## [Task goal]
Whenever a line in the material below contains "yarn", copy that line.
--- Source data Enclosed Below ---
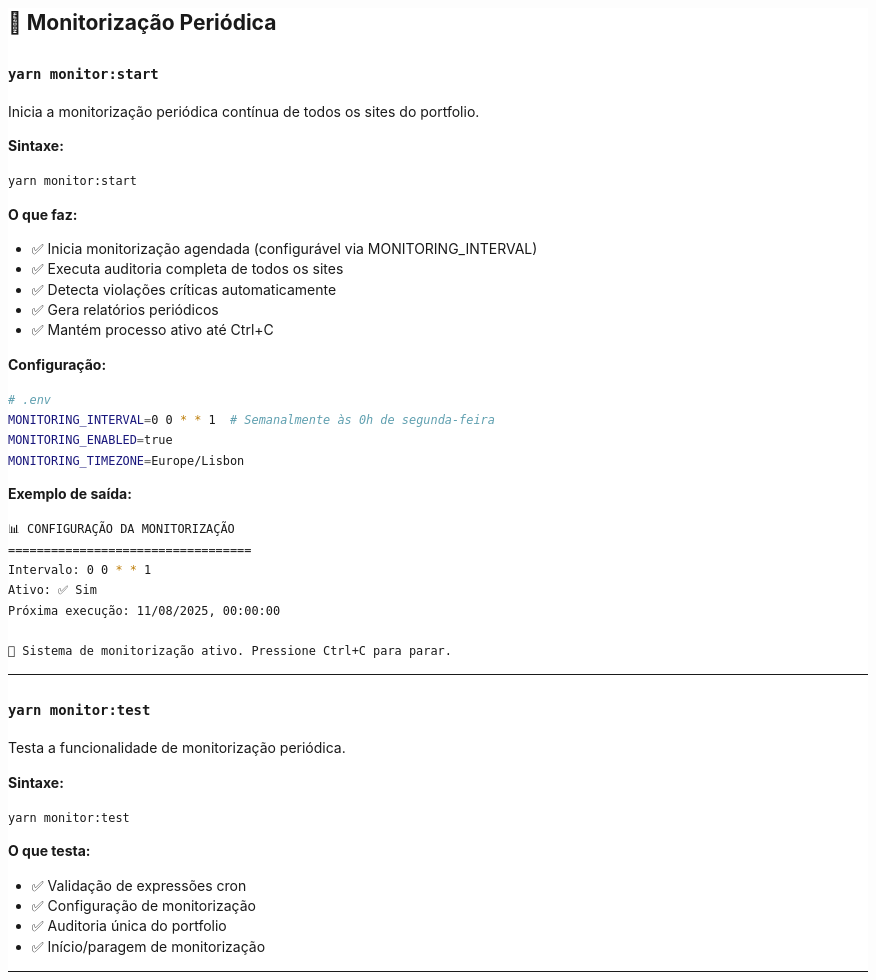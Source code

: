 
## 🔄 Monitorização Periódica

### `yarn monitor:start`

Inicia a monitorização periódica contínua de todos os sites do portfolio.

**Sintaxe:**
```bash
yarn monitor:start
```

**O que faz:**
- ✅ Inicia monitorização agendada (configurável via MONITORING_INTERVAL)
- ✅ Executa auditoria completa de todos os sites
- ✅ Detecta violações críticas automaticamente
- ✅ Gera relatórios periódicos
- ✅ Mantém processo ativo até Ctrl+C

**Configuração:**
```bash
# .env
MONITORING_INTERVAL=0 0 * * 1  # Semanalmente às 0h de segunda-feira
MONITORING_ENABLED=true
MONITORING_TIMEZONE=Europe/Lisbon
```

**Exemplo de saída:**
```bash
📊 CONFIGURAÇÃO DA MONITORIZAÇÃO
==================================
Intervalo: 0 0 * * 1
Ativo: ✅ Sim
Próxima execução: 11/08/2025, 00:00:00

🔄 Sistema de monitorização ativo. Pressione Ctrl+C para parar.
```

---

### `yarn monitor:test`

Testa a funcionalidade de monitorização periódica.

**Sintaxe:**
```bash
yarn monitor:test
```

**O que testa:**
- ✅ Validação de expressões cron
- ✅ Configuração de monitorização
- ✅ Auditoria única do portfolio
- ✅ Início/paragem de monitorização

---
--- End of Enclosed Source data ---
## [Result]
### `yarn monitor:start`
yarn monitor:start
### `yarn monitor:test`
yarn monitor:test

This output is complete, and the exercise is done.